El rémora dio un largo y agotado paso hacia atrás.

La hiperfibra estaba increíblemente caliente y era profunda, llena de burbujas de gases liberados. Pero sin flujo de energía ya se estaba curando otra vez. Sería un grado aguado, muy débil, y algún día alguien tendría que arrancarlo del casco y sustituirlo entero. Y luego construir un monumento incluso mayor, claro. Pero el traje de Orleans también era de hiperfibra. Un grado excelente, aunque un tanto magullado. Podía soportar el calor. Su piel se ampollaría y herviría, sí. Pero si podía evitar que estallara la visera de diamante entonces quizá… Quizá…

Dio otro paso más atrás.

Y tropezó.

El peso de sus reactores y de los sistemas de reciclado lo ayudaron a meterse a medias bajo la superficie. El dolor fue inmenso e incesante, pero un instante después ya no sintió nada. El casco de Orleans y la cabeza eran las únicas partes que había a la vista, y el rostro sobrevivió el tiempo suficiente para que sus ojos se elevaran hasta aquel sol rojo, grande y glorioso, amortajado por los escudos y los estallidos constantes de los láseres…, y fue entonces cuando se preguntó si había llegado el momento, y si quizá debería intentar hundirse un poco más…

De repente, sin aviso previo, se evaporaron los escudos y todos y cada uno de los láseres gigantes dejaron de disparar contra los peligros inminentes.

Un instante después comenzó a caer una lluvia repentina y fiera…

47

Porque vieron un coche rebelde (una maquinita con la forma de un alacobriza), Washen y los demás se subieron al bosque de epífitas, se metieron en un refugio camuflado y desde arriba observaron el vehículo que se posaba en la orilla de grava. Porque podría haber sido cualquiera siguieron escondidos cuando saltó al exterior un hombre con la cara y la constitución de Pamir; las grandes botas patearon la gravilla y una voz dura y cansada llamó a Washen por su nombre, por encima de la corriente continua del río. Porque era Pamir, y estaba cansado, le dijo al bosque:

—Supongo que lo has pensado de nuevo y has cambiado de idea. —Negó con la cabeza—. Bien. No te culpo. Jamás me gustó esta parte de nuestro plan. —Y luego levantó la vista, de algún modo sabía con exactitud dónde debía mirar.

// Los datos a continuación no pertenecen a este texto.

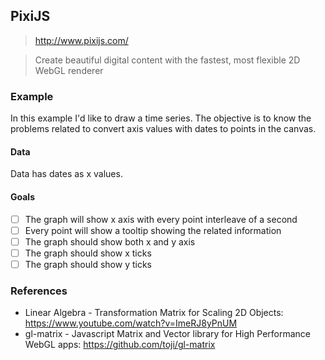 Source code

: ## PixiJS

> http://www.pixijs.com/

> Create beautiful digital content with the fastest, most flexible 2D
> WebGL renderer

### Example

In this example I'd like to draw a time series. The objective is to
know the problems related to convert axis values with dates to points
in the canvas.

#### Data

Data has dates as x values.

#### Goals

- [ ] The graph will show x axis with every point interleave of a second
- [ ] Every point will show a tooltip showing the related information
- [ ] The graph should show both x and y axis
- [ ] The graph should show x ticks
- [ ] The graph should show y ticks

### References

- Linear Algebra - Transformation Matrix for Scaling 2D Objects: https://www.youtube.com/watch?v=ImeRJ8yPnUM
- gl-matrix - Javascript Matrix and Vector library for High Performance WebGL apps: https://github.com/toji/gl-matrix
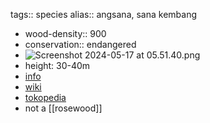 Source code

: tags:: species
alias:: angsana, sana kembang

- wood-density:: 900
- conservation:: endangered
- ![Screenshot 2024-05-17 at 05.51.40.png](https://peach-geographical-bat-397.mypinata.cloud/ipfs/QmcaugHmAVPwBHFJp9sG3k8xtN9aCtwELTZULX1PeYqRNh)
- height: 30-40m
- [info](http://www.plantsofasia.com/index/pterocarpus/0-151)
- [wiki](https://en.wikipedia.org/wiki/Pterocarpus_indicus)
- [tokopedia](https://www.tokopedia.com/tokomur4-1/bibit-angsana-bibit-stek-tanaman-angsana-pterocarpus-indicus?extParam=ivf%3Dfalse%26src%3Dsearch)
- not a [[rosewood]] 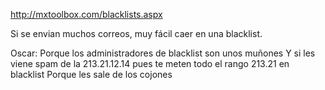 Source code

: http://mxtoolbox.com/blacklists.aspx

Si se envian muchos correos, muy fácil caer en una blacklist. 

Oscar:
Porque los administradores de blacklist son unos muñones
Y si les viene spam de la 213.21.12.14 pues te meten todo el rango 213.21 en blacklist
Porque les sale de los cojones

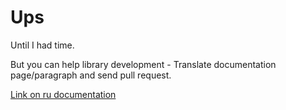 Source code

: # Ups
Until I had time.

But you can help library development - Translate documentation page/paragraph and send pull request.

[Link on ru documentation](../../ru/core/delayed_injection.md)
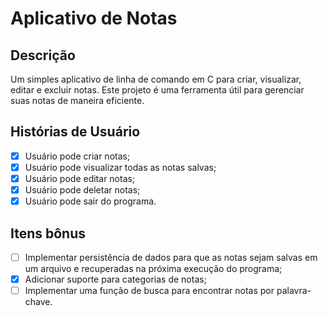 # Aplicativo de Notas

## Descrição
Um simples aplicativo de linha de comando em C para criar, visualizar, editar e excluir notas. Este projeto é uma ferramenta útil para gerenciar suas notas de maneira eficiente.

## Histórias de Usuário

- [x] Usuário pode criar notas;
- [x] Usuário pode visualizar todas as notas salvas;
- [x] Usuário pode editar notas;
- [x] Usuário pode deletar notas;
- [x] Usuário pode sair do programa.

## Itens bônus

- [ ] Implementar persistência de dados para que as notas sejam salvas em um arquivo e recuperadas na próxima execução do programa;
- [x] Adicionar suporte para categorias de notas;
- [ ] Implementar uma função de busca para encontrar notas por palavra-chave.
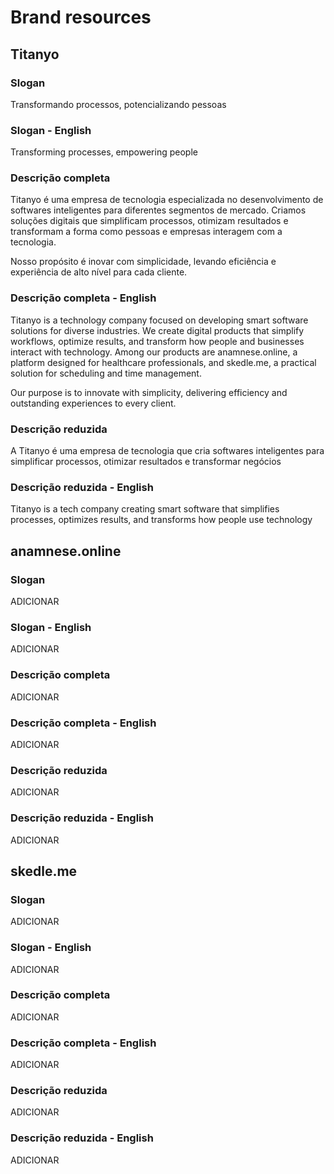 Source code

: # Brand resources

## Titanyo

### Slogan

Transformando processos, potencializando pessoas

### Slogan - English

Transforming processes, empowering people

### Descrição completa

Titanyo é uma empresa de tecnologia especializada no desenvolvimento de softwares inteligentes para diferentes segmentos de mercado. Criamos soluções digitais que simplificam processos, otimizam resultados e transformam a forma como pessoas e empresas interagem com a tecnologia.

Nosso propósito é inovar com simplicidade, levando eficiência e experiência de alto nível para cada cliente.

### Descrição completa - English

Titanyo is a technology company focused on developing smart software solutions for diverse industries. We create digital products that simplify workflows, optimize results, and transform how people and businesses interact with technology.
Among our products are anamnese.online, a platform designed for healthcare professionals, and skedle.me, a practical solution for scheduling and time management.

Our purpose is to innovate with simplicity, delivering efficiency and outstanding experiences to every client.

### Descrição reduzida

A Titanyo é uma empresa de tecnologia que cria softwares inteligentes para simplificar processos, otimizar resultados e transformar negócios

### Descrição reduzida - English

Titanyo is a tech company creating smart software that simplifies processes, optimizes results, and transforms how people use technology

## anamnese.online

### Slogan

ADICIONAR

### Slogan - English

ADICIONAR

### Descrição completa

ADICIONAR

### Descrição completa - English

ADICIONAR

### Descrição reduzida

ADICIONAR

### Descrição reduzida - English

ADICIONAR

## skedle.me

### Slogan

ADICIONAR

### Slogan - English

ADICIONAR

### Descrição completa

ADICIONAR

### Descrição completa - English

ADICIONAR

### Descrição reduzida

ADICIONAR

### Descrição reduzida - English

ADICIONAR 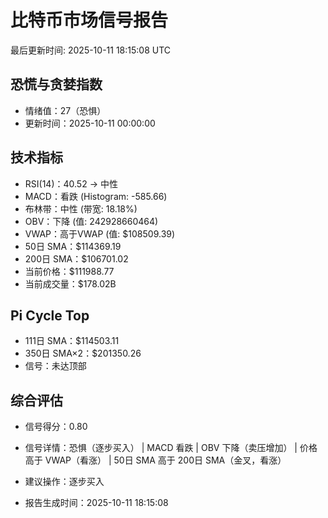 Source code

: # 比特币市场信号报告

最后更新时间: 2025-10-11 18:15:08 UTC

## 恐慌与贪婪指数
- 情绪值：27（恐惧）
- 更新时间：2025-10-11 00:00:00

## 技术指标
- RSI(14)：40.52 → 中性
- MACD：看跌 (Histogram: -585.66)
- 布林带：中性 (带宽: 18.18%)
- OBV：下降 (值: 242928660464)
- VWAP：高于VWAP (值: $108509.39)
- 50日 SMA：$114369.19
- 200日 SMA：$106701.02
- 当前价格：$111988.77
- 当前成交量：$178.02B

## Pi Cycle Top
- 111日 SMA：$114503.11
- 350日 SMA×2：$201350.26
- 信号：未达顶部

## 综合评估
- 信号得分：0.80
- 信号详情：恐惧（逐步买入） | MACD 看跌 | OBV 下降（卖压增加） | 价格高于 VWAP（看涨） | 50日 SMA 高于 200日 SMA（金叉，看涨）
- 建议操作：逐步买入

- 报告生成时间：2025-10-11 18:15:08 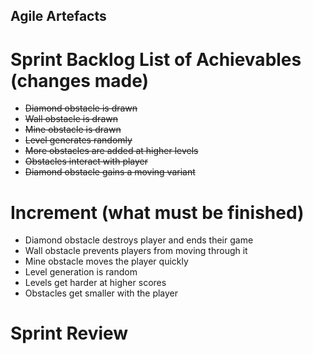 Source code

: ## Agile Artefacts
# Sprint Backlog List of Achievables (changes made)
* ~~Diamond obstacle is drawn~~
* ~~Wall obstacle is drawn~~
* ~~Mine obstacle is drawn~~
* ~~Level generates randomly~~
* ~~More obstacles are added at higher levels~~
* ~~Obstacles interact with player~~
* ~~Diamond obstacle gains a moving variant~~
# Increment (what must be finished)
* Diamond obstacle destroys player and ends their game
* Wall obstacle prevents players from moving through it
* Mine obstacle moves the player quickly
* Level generation is random
* Levels get harder at higher scores
* Obstacles get smaller with the player
# Sprint Review
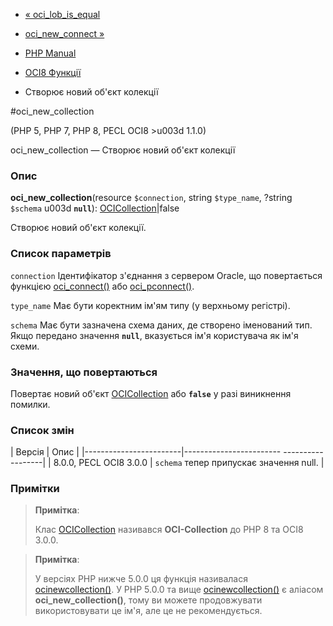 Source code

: - [« oci_lob_is_equal](function.oci-lob-is-equal.md)
- [oci_new_connect »](function.oci-new-connect.md)

- [PHP Manual](index.md)
- [OCI8 Функції](ref.oci8.md)
- Створює новий об'єкт колекції

#oci_new_collection

(PHP 5, PHP 7, PHP 8, PECL OCI8 \>u003d 1.1.0)

oci_new_collection — Створює новий об'єкт колекції

### Опис

**oci_new_collection**(resource `$connection`, string `$type_name`,
?string `$schema` u003d **`null`**):
[OCICollection](class.ocicollection.md)\|false

Створює новий об'єкт колекції.

### Список параметрів

`connection`
Ідентифікатор з'єднання з сервером Oracle, що повертається функцією
[oci_connect()](function.oci-connect.md) або
[oci_pconnect()](function.oci-pconnect.md).

`type_name`
Має бути коректним ім'ям типу (у верхньому регістрі).

`schema`
Має бути зазначена схема даних, де створено іменований тип. Якщо
передано значення **`null`**, вказується ім'я користувача як
ім'я схеми.

### Значення, що повертаються

Повертає новий об'єкт [OCICollection](class.ocicollection.md) або
**`false`** у разі виникнення помилки.

### Список змін

| Версія | Опис |
|------------------------|------------------------ ------------------|
| 8.0.0, PECL OCI8 3.0.0 | `schema` тепер припускає значення null. |

### Примітки

> **Примітка**:
>
> Клас [OCICollection](class.ocicollection.md) називався
> **OCI-Collection** до PHP 8 та OCI8 3.0.0.

> **Примітка**:
>
> У версіях PHP нижче 5.0.0 ця функція називалася
> [ocinewcollection()](function.ocinewcollection.md). У PHP 5.0.0 та
> вище [ocinewcollection()](function.ocinewcollection.md) є
> аліасом **oci_new_collection()**, тому ви можете продовжувати
> використовувати це ім'я, але це не рекомендується.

Washen se levantó y se puso el láser al hombro.

—¿Podías verme? —preguntó.

—Hace mucho —respondió él con un vivo sentido del misterio. Luego señaló con un gesto el coche—. Es robado. Bien limpio y vuelto a registrar, si lo hicimos todo bien.

Se levantaron Quee Lee y Perri. Y al final también Locke.

Un repentino y apagado estremecimiento cruzó el cañón. Uno de sus nexos recién implantados le dijo a Washen lo que ella ya había supuesto: un cometa había impactado contra el casco y había borrado al instante mil kilómetros cúbicos de blindaje.

—Si vas a ir —dijo Pamir—, tienes que irte ahora. Ya vamos tarde.

Quee Lee acarició el brazo de Washen.

—Quizá tenga razón —le dijo con preocupación maternal—. No deberías hacerlo.

Se dirigían de uno en uno a la orilla de grava.

—Asegúrate de que estás satisfecho con todo —ordenó Washen a su hijo—. Rápido.

Locke asintió con gesto grave y saltó al coche que flotaba.

—Necesitamos un cebo, y necesitamos que sea convincente —recordó Washen a todos—. Delicioso y de peso. ¿Qué otra cosa podemos ofrecer más que a mí misma?

No habló nadie.

—¿Qué pasa con Miocene? —preguntó.

—Recibió tu invitación hace veintitrés minutos —le informó Pamir—. Todavía no hemos visto ningún movimiento que pueda ser ella. Pero es un viaje largo y sin planear, y dado que va a temer una emboscada, no espero que venga demasiado rápido ni que siga ninguna de las rutas fáciles.

Un estremecimiento inmenso hizo retumbar todo el cuerpo de la nave.

—El más grande hasta ahora —fue la valoración de Perri.

Hacía cinco minutos que se habían bajado los escudos.

—¿Cuál es la explicación oficial? —preguntó Washen.

—Los rémoras son unos hijos de puta —dijo Pamir—. En la versión oficial están demostrando ser enemigos de la nave, y dentro de unos diez, veinte o cincuenta minutos se harán las reparaciones necesarias, se restaurarán los escudos y en menos de un día hasta el último cabrón estará muerto.